Wien. (mei) Für die Computerindustrie ist die Cloud der Wachstumsmarkt schlechthin. Deutlich weniger positiv sehen den Trend zur Auslagerung von Aufgaben an externe Rechenzentren jedoch die Umweltschützer von Greenpeace: In der neuen Studie "How Clean is Your Cloud" untersuchte die Nichtregierungsorganisation, welchen Einfluss Cloud-Rechenzentren auf den Stromverbrauch haben - und kamen zu einem ernüchternden Ergebnis.
Der Wachstum und die Investitionsanstrengungen in Cloud-Produkte wären überwältigend und sollen sich bis 2020 vervielfachen, berichtet Greenpeace. Gleichzeitig wären Cloud-Services enorm energiehungrig, einzelne Computerzentren würden so viel Strom wie 180.000 Haushalte verbrauchen, rechnen die Umweltschützer vor. "Wenn die 'Cloud' ein Land wäre, hätte dieses den weltweit fünfthöchsten Stromverbrauch", wird Greenpeace Elektronik-Experin Claudia Sprinz in einer Aussendung zitiert.
Erneuerbare Energieträger
Es sei folglich erforderlich, diesen Energiebedarf stärker unter die Lupe zu nehmen. Und festzustellen, wie sauber diese Energie bisher ist. "Die Kluft innerhalb der IT-Branche ist größer geworden", sagt Sprinz, "nur wenige Unternehmen setzen auf Erneuerbare Energieträger."
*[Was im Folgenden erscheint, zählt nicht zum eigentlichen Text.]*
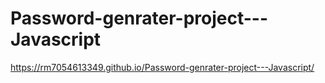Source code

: # Password-genrater-project---Javascript
https://rm7054613349.github.io/Password-genrater-project---Javascript/

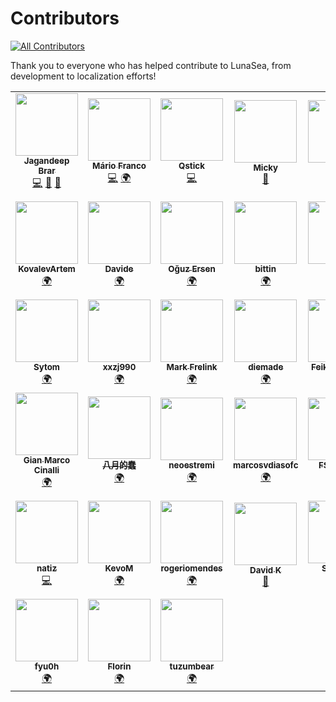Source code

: # Contributors

<!-- prettier-ignore-start -->
<!-- markdownlint-disable -->
<!-- ALL-CONTRIBUTORS-BADGE:START - Do not remove or modify this section -->
[![All Contributors](https://img.shields.io/badge/all_contributors-43-orange.svg?style=flat-square)](#contributors-)
<!-- ALL-CONTRIBUTORS-BADGE:END -->
<!-- markdownlint-restore -->
<!-- prettier-ignore-end -->

Thank you to everyone who has helped contribute to LunaSea, from development to localization efforts!

<!-- ALL-CONTRIBUTORS-LIST:START - Do not remove or modify this section -->
<!-- prettier-ignore-start -->
<!-- markdownlint-disable -->
<table>
  <tbody>
    <tr>
      <td align="center"><a href="https://www.jagandeepbrar.io"><img src="https://avatars.githubusercontent.com/u/3048295?v=4?s=100" width="100px;" alt=""/><br /><sub><b>Jagandeep Brar</b></sub></a><br /><a href="https://github.com/JagandeepBrar/lunasea/commits?author=JagandeepBrar" title="Code">💻</a> <a href="#design-JagandeepBrar" title="Design">🎨</a> <a href="#ideas-JagandeepBrar" title="Ideas, Planning, & Feedback">🤔</a></td>
      <td align="center"><a href="https://github.com/lightglitch"><img src="https://avatars.githubusercontent.com/u/196953?v=4?s=100" width="100px;" alt=""/><br /><sub><b>Mário Franco</b></sub></a><br /><a href="https://github.com/JagandeepBrar/lunasea/commits?author=lightglitch" title="Code">💻</a> <a href="#translation-lightglitch" title="Translation">🌍</a></td>
      <td align="center"><a href="https://github.com/Qstick"><img src="https://avatars.githubusercontent.com/u/376117?v=4?s=100" width="100px;" alt=""/><br /><sub><b>Qstick</b></sub></a><br /><a href="https://github.com/JagandeepBrar/lunasea/commits?author=Qstick" title="Code">💻</a></td>
      <td align="center"><a href="https://github.com/AliMickey"><img src="https://avatars.githubusercontent.com/u/60691199?v=4?s=100" width="100px;" alt=""/><br /><sub><b>Micky</b></sub></a><br /><a href="https://github.com/JagandeepBrar/lunasea/commits?author=AliMickey" title="Documentation">📖</a></td>
      <td align="center"><a href="http://www.xrths.fr"><img src="https://avatars.githubusercontent.com/u/40337934?v=4?s=100" width="100px;" alt=""/><br /><sub><b>xrths</b></sub></a><br /><a href="https://github.com/JagandeepBrar/lunasea/commits?author=xrths" title="Documentation">📖</a></td>
      <td align="center"><a href="https://pythonexplainedto.me/"><img src="https://avatars.githubusercontent.com/u/41962737?v=4?s=100" width="100px;" alt=""/><br /><sub><b>Patrik Hauguth</b></sub></a><br /><a href="#translation-Phaugt" title="Translation">🌍</a></td>
      <td align="center"><a href="https://liberapay.com/kingu/"><img src="https://avatars.githubusercontent.com/u/13802408?v=4?s=100" width="100px;" alt=""/><br /><sub><b>Allan Nordhøy</b></sub></a><br /><a href="#translation-comradekingu" title="Translation">🌍</a></td>
      <td align="center"><a href="https://github.com/cpt-kuesel"><img src="https://avatars.githubusercontent.com/u/79487102?v=4?s=100" width="100px;" alt=""/><br /><sub><b>cpt-kuesel</b></sub></a><br /><a href="#translation-cpt-kuesel" title="Translation">🌍</a></td>
    </tr>
    <tr>
      <td align="center"><a href="https://github.com/KovalevArtem"><img src="https://avatars.githubusercontent.com/u/36500228?v=4?s=100" width="100px;" alt=""/><br /><sub><b>KovalevArtem</b></sub></a><br /><a href="#translation-KovalevArtem" title="Translation">🌍</a></td>
      <td align="center"><a href="https://github.com/iFelix18"><img src="https://avatars.githubusercontent.com/u/19800006?v=4?s=100" width="100px;" alt=""/><br /><sub><b>Davide</b></sub></a><br /><a href="#translation-iFelix18" title="Translation">🌍</a></td>
      <td align="center"><a href="https://ersen.srht.site/"><img src="https://avatars.githubusercontent.com/u/88676873?v=4?s=100" width="100px;" alt=""/><br /><sub><b>Oğuz Ersen</b></sub></a><br /><a href="#translation-ersen0" title="Translation">🌍</a></td>
      <td align="center"><a href="https://github.com/bittin"><img src="https://avatars.githubusercontent.com/u/43197?v=4?s=100" width="100px;" alt=""/><br /><sub><b>bittin</b></sub></a><br /><a href="#translation-bittin" title="Translation">🌍</a></td>
      <td align="center"><a href="https://github.com/almontegil"><img src="https://avatars.githubusercontent.com/u/68232356?v=4?s=100" width="100px;" alt=""/><br /><sub><b>Gil</b></sub></a><br /><a href="#translation-almontegil" title="Translation">🌍</a></td>
      <td align="center"><a href="https://github.com/TheSander562"><img src="https://avatars.githubusercontent.com/u/14059770?v=4?s=100" width="100px;" alt=""/><br /><sub><b>Sander Lambrechts</b></sub></a><br /><a href="#translation-TheSander562" title="Translation">🌍</a></td>
      <td align="center"><a href="https://github.com/Guilhermerrrr"><img src="https://avatars.githubusercontent.com/u/92966143?v=4?s=100" width="100px;" alt=""/><br /><sub><b>Guilhermerrrr</b></sub></a><br /><a href="#translation-Guilhermerrrr" title="Translation">🌍</a></td>
      <td align="center"><a href="https://github.com/Ben-Wallner"><img src="https://avatars.githubusercontent.com/u/24373331?v=4?s=100" width="100px;" alt=""/><br /><sub><b>Ben Biber</b></sub></a><br /><a href="#translation-Ben-Wallner" title="Translation">🌍</a></td>
    </tr>
    <tr>
      <td align="center"><a href="https://github.com/Sytom"><img src="https://avatars.githubusercontent.com/u/30535521?v=4?s=100" width="100px;" alt=""/><br /><sub><b>Sytom</b></sub></a><br /><a href="#translation-Sytom" title="Translation">🌍</a></td>
      <td align="center"><a href="https://xxzj990.top"><img src="https://avatars.githubusercontent.com/u/5134154?v=4?s=100" width="100px;" alt=""/><br /><sub><b>xxzj990</b></sub></a><br /><a href="#translation-xxzj990" title="Translation">🌍</a></td>
      <td align="center"><a href="https://www.openflixr.com"><img src="https://avatars.githubusercontent.com/u/3245077?v=4?s=100" width="100px;" alt=""/><br /><sub><b>Mark Frelink</b></sub></a><br /><a href="#translation-mfrelink" title="Translation">🌍</a></td>
      <td align="center"><a href="https://github.com/diemade"><img src="https://avatars.githubusercontent.com/u/174809?v=4?s=100" width="100px;" alt=""/><br /><sub><b>diemade</b></sub></a><br /><a href="#translation-diemade" title="Translation">🌍</a></td>
      <td align="center"><a href="https://feikojoosten.com"><img src="https://avatars.githubusercontent.com/u/10920052?v=4?s=100" width="100px;" alt=""/><br /><sub><b>Feiko Joosten</b></sub></a><br /><a href="#translation-FeikoJoosten" title="Translation">🌍</a></td>
      <td align="center"><a href="https://github.com/TheMaxul"><img src="https://avatars.githubusercontent.com/u/2436527?v=4?s=100" width="100px;" alt=""/><br /><sub><b>TheMaxul</b></sub></a><br /><a href="#translation-TheMaxul" title="Translation">🌍</a></td>
      <td align="center"><a href="https://lisacintosh.itch.io"><img src="https://avatars.githubusercontent.com/u/6952213?v=4?s=100" width="100px;" alt=""/><br /><sub><b>Maxime Leroy</b></sub></a><br /><a href="#translation-Lisapple" title="Translation">🌍</a></td>
      <td align="center"><a href="https://github.com/vc5"><img src="https://avatars.githubusercontent.com/u/13097192?v=4?s=100" width="100px;" alt=""/><br /><sub><b>Vincent</b></sub></a><br /><a href="#translation-vc5" title="Translation">🌍</a></td>
    </tr>
    <tr>
      <td align="center"><a href="https://github.com/gmcinalli"><img src="https://avatars.githubusercontent.com/u/9024983?v=4?s=100" width="100px;" alt=""/><br /><sub><b>Gian Marco Cinalli</b></sub></a><br /><a href="#translation-gmcinalli" title="Translation">🌍</a></td>
      <td align="center"><a href="https://www.issacc.top/"><img src="https://avatars.githubusercontent.com/u/17275050?v=4?s=100" width="100px;" alt=""/><br /><sub><b>八月的蠢</b></sub></a><br /><a href="#translation-issaccv" title="Translation">🌍</a></td>
      <td align="center"><a href="https://github.com/neoestremi"><img src="https://avatars.githubusercontent.com/u/1340877?v=4?s=100" width="100px;" alt=""/><br /><sub><b>neoestremi</b></sub></a><br /><a href="#translation-neoestremi" title="Translation">🌍</a></td>
      <td align="center"><a href="https://github.com/marcosvdiasofc"><img src="https://avatars.githubusercontent.com/u/96720080?v=4?s=100" width="100px;" alt=""/><br /><sub><b>marcosvdiasofc</b></sub></a><br /><a href="#translation-marcosvdiasofc" title="Translation">🌍</a></td>
      <td align="center"><a href="https://liberapay.com/FSCorrupt/donate"><img src="https://avatars.githubusercontent.com/u/45659314?v=4?s=100" width="100px;" alt=""/><br /><sub><b>FSCorrupt</b></sub></a><br /><a href="#translation-fscorrupt" title="Translation">🌍</a></td>
      <td align="center"><a href="https://github.com/iHunterX"><img src="https://avatars.githubusercontent.com/u/16854718?v=4?s=100" width="100px;" alt=""/><br /><sub><b>iHunterX</b></sub></a><br /><a href="#translation-iHunterX" title="Translation">🌍</a></td>
      <td align="center"><a href="https://github.com/Brokeos"><img src="https://avatars.githubusercontent.com/u/8388746?v=4?s=100" width="100px;" alt=""/><br /><sub><b>Brokeos</b></sub></a><br /><a href="#translation-Brokeos" title="Translation">🌍</a></td>
      <td align="center"><a href="https://github.com/punchy98"><img src="https://avatars.githubusercontent.com/u/12002902?v=4?s=100" width="100px;" alt=""/><br /><sub><b>Michael Maldonado</b></sub></a><br /><a href="#translation-punchy98" title="Translation">🌍</a></td>
    </tr>
    <tr>
      <td align="center"><a href="https://github.com/natiz"><img src="https://avatars.githubusercontent.com/u/3515888?v=4?s=100" width="100px;" alt=""/><br /><sub><b>natiz</b></sub></a><br /><a href="https://github.com/JagandeepBrar/lunasea/commits?author=natiz" title="Code">💻</a></td>
      <td align="center"><a href="https://github.com/KevoM"><img src="https://avatars.githubusercontent.com/u/8274366?v=4?s=100" width="100px;" alt=""/><br /><sub><b>KevoM</b></sub></a><br /><a href="#translation-KevoM" title="Translation">🌍</a></td>
      <td align="center"><a href="https://github.com/rogeriomendes"><img src="https://avatars.githubusercontent.com/u/1494503?v=4?s=100" width="100px;" alt=""/><br /><sub><b>rogeriomendes</b></sub></a><br /><a href="#translation-rogeriomendes" title="Translation">🌍</a></td>
      <td align="center"><a href="http://www.paddez.com/"><img src="https://avatars.githubusercontent.com/u/587220?v=4?s=100" width="100px;" alt=""/><br /><sub><b>David K</b></sub></a><br /><a href="#design-Irishsmurf" title="Design">🎨</a></td>
      <td align="center"><a href="https://github.com/Slam4uk"><img src="https://avatars.githubusercontent.com/u/78175288?v=4?s=100" width="100px;" alt=""/><br /><sub><b>Slam4uk</b></sub></a><br /><a href="#translation-Slam4uk" title="Translation">🌍</a></td>
      <td align="center"><a href="https://github.com/timrettop"><img src="https://avatars.githubusercontent.com/u/434913?v=4?s=100" width="100px;" alt=""/><br /><sub><b>Tim Potter</b></sub></a><br /><a href="#translation-timrettop" title="Translation">🌍</a></td>
      <td align="center"><a href="https://github.com/carlesmu"><img src="https://avatars.githubusercontent.com/u/1310090?v=4?s=100" width="100px;" alt=""/><br /><sub><b>Carles Muñoz Gorriz</b></sub></a><br /><a href="#translation-carlesmu" title="Translation">🌍</a></td>
      <td align="center"><a href="https://github.com/osjurso"><img src="https://avatars.githubusercontent.com/u/17827103?v=4?s=100" width="100px;" alt=""/><br /><sub><b>Olav Markus Sjursø</b></sub></a><br /><a href="#translation-osjurso" title="Translation">🌍</a></td>
    </tr>
    <tr>
      <td align="center"><a href="https://github.com/fyu0h"><img src="https://avatars.githubusercontent.com/u/33602841?v=4?s=100" width="100px;" alt=""/><br /><sub><b>fyu0h</b></sub></a><br /><a href="#translation-fyu0h" title="Translation">🌍</a></td>
      <td align="center"><a href="https://github.com/johnflorin"><img src="https://avatars.githubusercontent.com/u/45756085?v=4?s=100" width="100px;" alt=""/><br /><sub><b>Florin</b></sub></a><br /><a href="#translation-johnflorin" title="Translation">🌍</a></td>
      <td align="center"><a href="https://github.com/tuzumbear"><img src="https://avatars.githubusercontent.com/u/61370405?v=4?s=100" width="100px;" alt=""/><br /><sub><b>tuzumbear</b></sub></a><br /><a href="#translation-tuzumbear" title="Translation">🌍</a></td>
    </tr>
  </tbody>
</table>

<!-- markdownlint-restore -->
<!-- prettier-ignore-end -->

<!-- ALL-CONTRIBUTORS-LIST:END -->
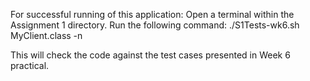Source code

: For successful running of this application:
Open a terminal within the Assignment 1 directory. 
Run the following command:
./S1Tests-wk6.sh MyClient.class -n

This will check the code against the test cases presented in Week 6 practical.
In den Untersuchungen stellte Greenpeace fest, dass speziell Rechenzentren der Branchenriesen Apple, Microsoft und Amazon kaum mit sauberer Energie gespeist werden, sondern größtenteils auf Strom aus Kohle- oder Atomkraftwerke setzen. Diese drei Unternehmen würden rapide wachsen, sich aber zu wenig Gedanken über die Herkunft des verbrauchten Stromes machen, kritisiert Greenpeace. Am "unsaubersten" arbeite Apple, das nur 15,3 Prozent seines Strombedarfs nachhaltig decke.
Dort sieht man das freilich ganz anders: Greenpeace werden falsche Berechnungen vorgeworfen, so weist Apple darauf hin, dass man derzeit in North Carolina drauf und dran sei, "das grünste Rechenzentrum zu errichten, das je gebaut wurde", wie Apple-Sprecherin Kristen Huguet dem Internetdienst AllThingsDigital mitteilte.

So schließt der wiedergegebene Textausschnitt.